Thursday, April 12, 2007

Kurt Vonnegut is Dead

Sad. Kurt Vonnegut is dead. I remember how much I identified with him and with his characters, who were little more than quizzical dust particles on a cosmic breeze. In fact, their lives felt like my life – and by that I mean the life of a member of the TV audience – buffeted about through time, moods, and all manner of inanity.
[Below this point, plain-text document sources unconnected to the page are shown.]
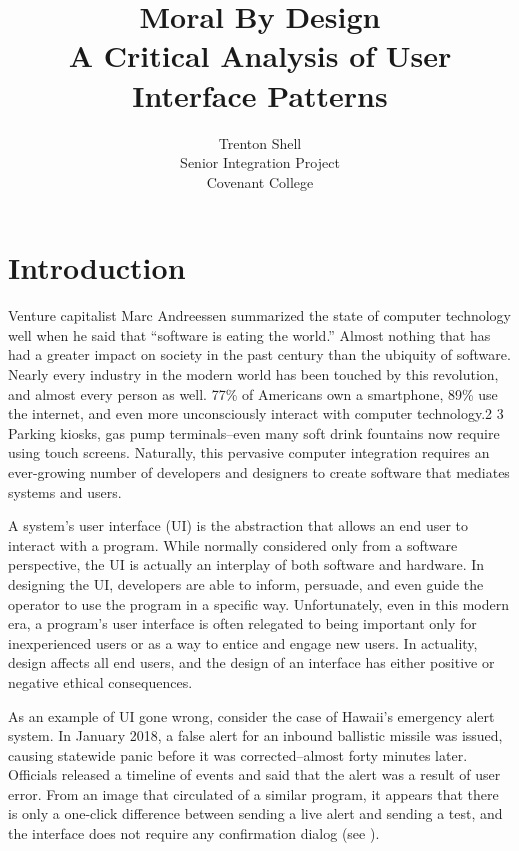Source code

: \documentclass[12pt, oneside]{article}
\title{%
  Moral By Design \\
  \large A Critical Analysis of User Interface Patterns \\ 
  }
\author{%
  Trenton Shell \\
  Senior Integration Project \\
  Covenant College
  }
\begin{document}
\clearpage\maketitle
\thispagestyle{empty}

\newpage
\setcounter{page}{1}


\section{Introduction}

Venture capitalist Marc Andreessen summarized the state of computer technology well when he said that ``software is eating the world.'' \cite{andreessen_2018} Almost nothing that has had a greater impact on society in the past century than the ubiquity of software. Nearly every industry in the modern world has been touched by this revolution, and almost every person as well. 77\% of Americans own a smartphone, 89\% use the internet, and even more unconsciously interact with computer technology.2 3 Parking kiosks, gas pump terminals–even many soft drink fountains now require using touch screens. Naturally, this pervasive computer integration requires an ever-growing number of developers and designers to create software that mediates systems and users.

A system's user interface (UI) is the abstraction that allows an end user to interact with a program. While normally considered only from a software perspective, the UI is actually an interplay of both software and hardware. In designing the UI, developers are able to inform, persuade, and even guide the operator to use the program in a specific way. Unfortunately, even in this modern era, a program's user interface is often relegated to being important only for inexperienced users or as a way to entice and engage new users. In actuality, design affects all end users, and the design of an interface has either positive or negative ethical consequences.

As an example of UI gone wrong, consider the case of Hawaii's emergency alert system. In January 2018, a false alert for an inbound ballistic missile was issued, causing statewide panic before it was corrected–almost forty minutes later. Officials released a timeline of events and said that the alert was a result of user error. From an image that circulated of a similar program, it appears that there is only a one-click difference between sending a live alert and sending a test, and the interface does not require any confirmation dialog (see \cite[Fig. \ref{fig:alert}]{beat_2018}).
\end{document}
I was born in 1962. The first long-running TV series I remember was the Vietnam War. It was presented as a farce, with mortal consequences. I lived in a working class neighborhood, with an assortment of immigrant and second and third generation Catholics, fighting people, among them a former Hitler Youth, many still working out pathologies from WWII. I knew I would one day have to decide whether to go to war or evade the draft. A monumental, life and death, kill-or-be-killed-or-don’t-kill-and-be-imprisoned-or-exiled-existential decision that I needed to be prepared for by the age of eighteen. I knew I would face this decision alone.

No doubt, this is what made Kurt Vonnegut’s characters and his world so attractive. And the rest of TV too, in the age before the remote. One was transported through time, the object of events, never the subject. No life and death, kill or don’t kill, live or die, right or wrong, character-defining decisions need really be made. In the end we are just the pawns of space-time anyway. We are merely the abused audience for a cosmic joke told for no particular reason by no one in particular.

I fell in love with Kurt Vonnegut in the early 70s. I wanted to be Kurt Vonnegut. My first short stories weren’t much like his, but the protagonist who is little more than a hapless witness to insanity certainly was there.

By 1984, Vonnegut had made a serious attempt at suicide, and my own crippling anxiety had sidetracked my nascent music and writing careers.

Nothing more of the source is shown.